Self-help eviction by a landlord — changing the locks, cutting utilities — is unlawful regardless of the tenant's breach. Possession recovery must go through the proper legal process.

The SPEEDHOME path: long-term lets without the short-stay risk

If you are a landlord weighing short-term versus long-term rental, the main trade-off is yield certainty versus operational complexity. Long-term letting removes the three-layer compliance risk entirely and produces stable monthly income.

Short-term hosting in Malaysia carries operational overhead: guest management, cleaning turnovers, damage recovery per stay, and the ongoing compliance check. A single JMB vote can change the by-law and invalidate your business model overnight.

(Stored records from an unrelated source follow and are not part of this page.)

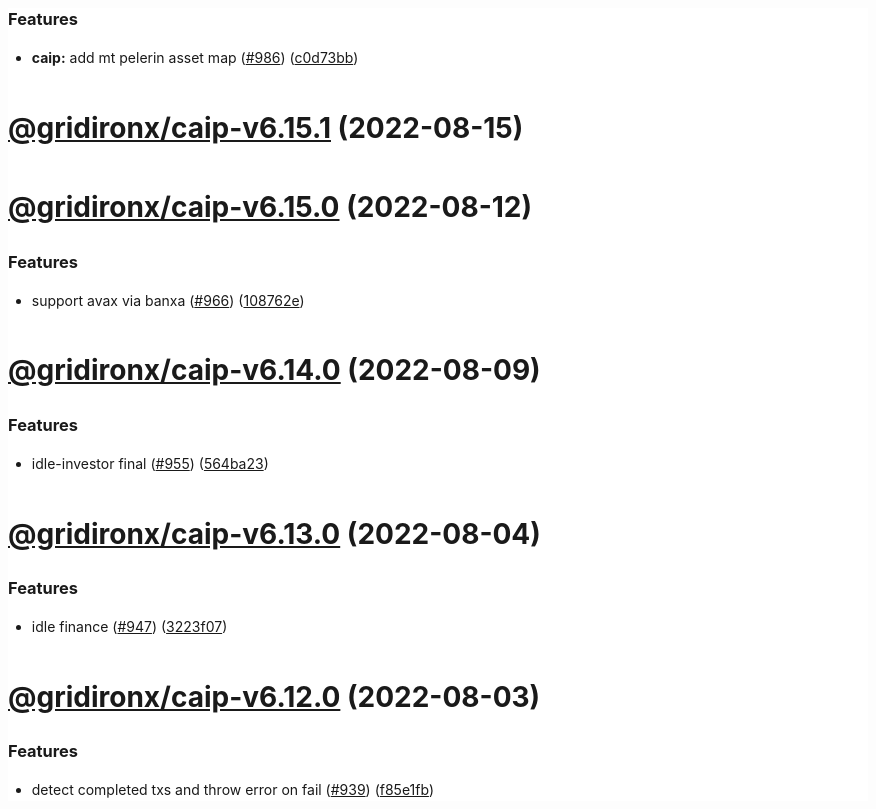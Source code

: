 
### Features

* **caip:** add mt pelerin asset map ([#986](https://github.com/incubus-network/lib/issues/986)) ([c0d73bb](https://github.com/incubus-network/lib/commit/c0d73bbdb97e0fe96aa4c3b6da3778412e8c5016))

# [@gridironx/caip-v6.15.1](https://github.com/incubus-network/lib/compare/@gridironx/caip-v6.15.0...@gridironx/caip-v6.15.1) (2022-08-15)

# [@gridironx/caip-v6.15.0](https://github.com/incubus-network/lib/compare/@gridironx/caip-v6.14.0...@gridironx/caip-v6.15.0) (2022-08-12)


### Features

* support avax via banxa ([#966](https://github.com/incubus-network/lib/issues/966)) ([108762e](https://github.com/incubus-network/lib/commit/108762e8248a7e1741c5fbd378d86b7e8a348ded))

# [@gridironx/caip-v6.14.0](https://github.com/incubus-network/lib/compare/@gridironx/caip-v6.13.0...@gridironx/caip-v6.14.0) (2022-08-09)


### Features

* idle-investor final ([#955](https://github.com/incubus-network/lib/issues/955)) ([564ba23](https://github.com/incubus-network/lib/commit/564ba23a92ce4086917bac366e1bd6d419de3306))

# [@gridironx/caip-v6.13.0](https://github.com/incubus-network/lib/compare/@gridironx/caip-v6.12.0...@gridironx/caip-v6.13.0) (2022-08-04)


### Features

* idle finance ([#947](https://github.com/incubus-network/lib/issues/947)) ([3223f07](https://github.com/incubus-network/lib/commit/3223f076258ae032e6b9e0facdc640297730eba2))

# [@gridironx/caip-v6.12.0](https://github.com/incubus-network/lib/compare/@gridironx/caip-v6.11.1...@gridironx/caip-v6.12.0) (2022-08-03)


### Features

* detect completed txs and throw error on fail ([#939](https://github.com/incubus-network/lib/issues/939)) ([f85e1fb](https://github.com/incubus-network/lib/commit/f85e1fbbda37da37849a154693a64a5e6c4aa35f))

SPEEDHOME's managed long-term rental platform handles tenancy agreement drafting, tenant verification, and rental collection — so the landlord gets stable income without managing the three-layer check or individual guest issues.

Zero Deposit is available on eligible SPEEDHOME listings. It is a managed rental-risk system, not a financial guarantee product: it replaces the tenant's upfront cash deposit, and in the rare case of severe end-of-tenancy damage the recoverable amount can be limited. Not every unit qualifies.

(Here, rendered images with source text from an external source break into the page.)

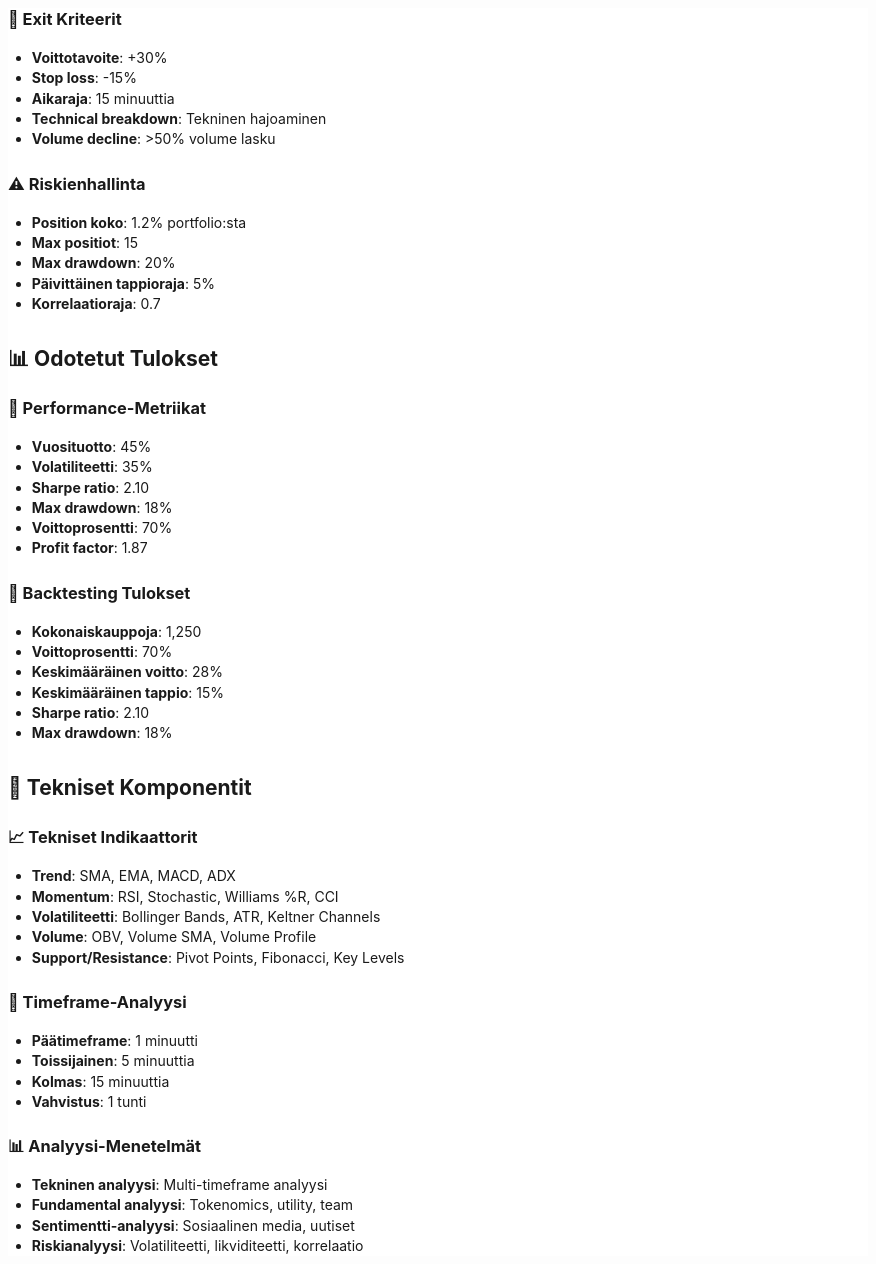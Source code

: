 ### 🔻 Exit Kriteerit
- **Voittotavoite**: +30%
- **Stop loss**: -15%
- **Aikaraja**: 15 minuuttia
- **Technical breakdown**: Tekninen hajoaminen
- **Volume decline**: >50% volume lasku

### ⚠️ Riskienhallinta
- **Position koko**: 1.2% portfolio:sta
- **Max positiot**: 15
- **Max drawdown**: 20%
- **Päivittäinen tappioraja**: 5%
- **Korrelaatioraja**: 0.7

## 📊 Odotetut Tulokset

### 🎯 Performance-Metriikat
- **Vuosituotto**: 45%
- **Volatiliteetti**: 35%
- **Sharpe ratio**: 2.10
- **Max drawdown**: 18%
- **Voittoprosentti**: 70%
- **Profit factor**: 1.87

### 🧪 Backtesting Tulokset
- **Kokonaiskauppoja**: 1,250
- **Voittoprosentti**: 70%
- **Keskimääräinen voitto**: 28%
- **Keskimääräinen tappio**: 15%
- **Sharpe ratio**: 2.10
- **Max drawdown**: 18%

## 🔧 Tekniset Komponentit

### 📈 Tekniset Indikaattorit
- **Trend**: SMA, EMA, MACD, ADX
- **Momentum**: RSI, Stochastic, Williams %R, CCI
- **Volatiliteetti**: Bollinger Bands, ATR, Keltner Channels
- **Volume**: OBV, Volume SMA, Volume Profile
- **Support/Resistance**: Pivot Points, Fibonacci, Key Levels

### 🎯 Timeframe-Analyysi
- **Päätimeframe**: 1 minuutti
- **Toissijainen**: 5 minuuttia
- **Kolmas**: 15 minuuttia
- **Vahvistus**: 1 tunti

### 📊 Analyysi-Menetelmät
- **Tekninen analyysi**: Multi-timeframe analyysi
- **Fundamental analyysi**: Tokenomics, utility, team
- **Sentimentti-analyysi**: Sosiaalinen media, uutiset
- **Riskianalyysi**: Volatiliteetti, likviditeetti, korrelaatio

For tenants looking for a room or a full unit on a proper long-term basis — without the legal exposure of short-stay hosting — browse SPEEDHOME long-term rentals. For the full picture on subletting your room, read subletting in Malaysia. For an overview of how room rental and co-living work in Malaysia, see the room rentals in Malaysia guide.

FAQ

Is there a Malaysian law that specifically bans Airbnb?

No. Malaysia has no statute that specifically bans Airbnb or short-term letting. The restrictions come from private contract (your tenancy agreement), strata by-laws passed by a JMB or management corporation, and local council licensing requirements — not from a national law.

Can a condo JMB ban short-term rental in Malaysia?

Yes. A strata management body can pass a binding by-law prohibiting short-term letting. The Federal Court confirmed in Innab Salil & Ors v Verve Suites Mont' Kiara Management Corporation [2020] 6 MLRA 244 that such a by-law is enforceable. Whether your building has passed one is a factual question — ask the JMB.

Can a tenant in Malaysia list their rented unit on Airbnb?

Only with written landlord consent and confirmation that the building by-laws and local council rules allow it. A tenant who hosts without consent is breaching the tenancy agreement and may face termination of the tenancy and a claim for damages. The original tenant remains responsible to the landlord throughout.

The landlord can issue a notice to remedy the breach and, if it continues, terminate the tenancy and recover possession through the courts. Self-help measures — changing locks or cutting utilities — are not lawful. Recovery of possession must go through proper legal channels.

I own my condo unit — can I Airbnb it without restriction?

Not necessarily. Even as an owner, you are bound by the building's strata by-laws. If the JMB has passed a by-law prohibiting short-term rental, it applies to parcel owners and not just tenants. You also need to comply with any local council licensing requirement. Check both before listing.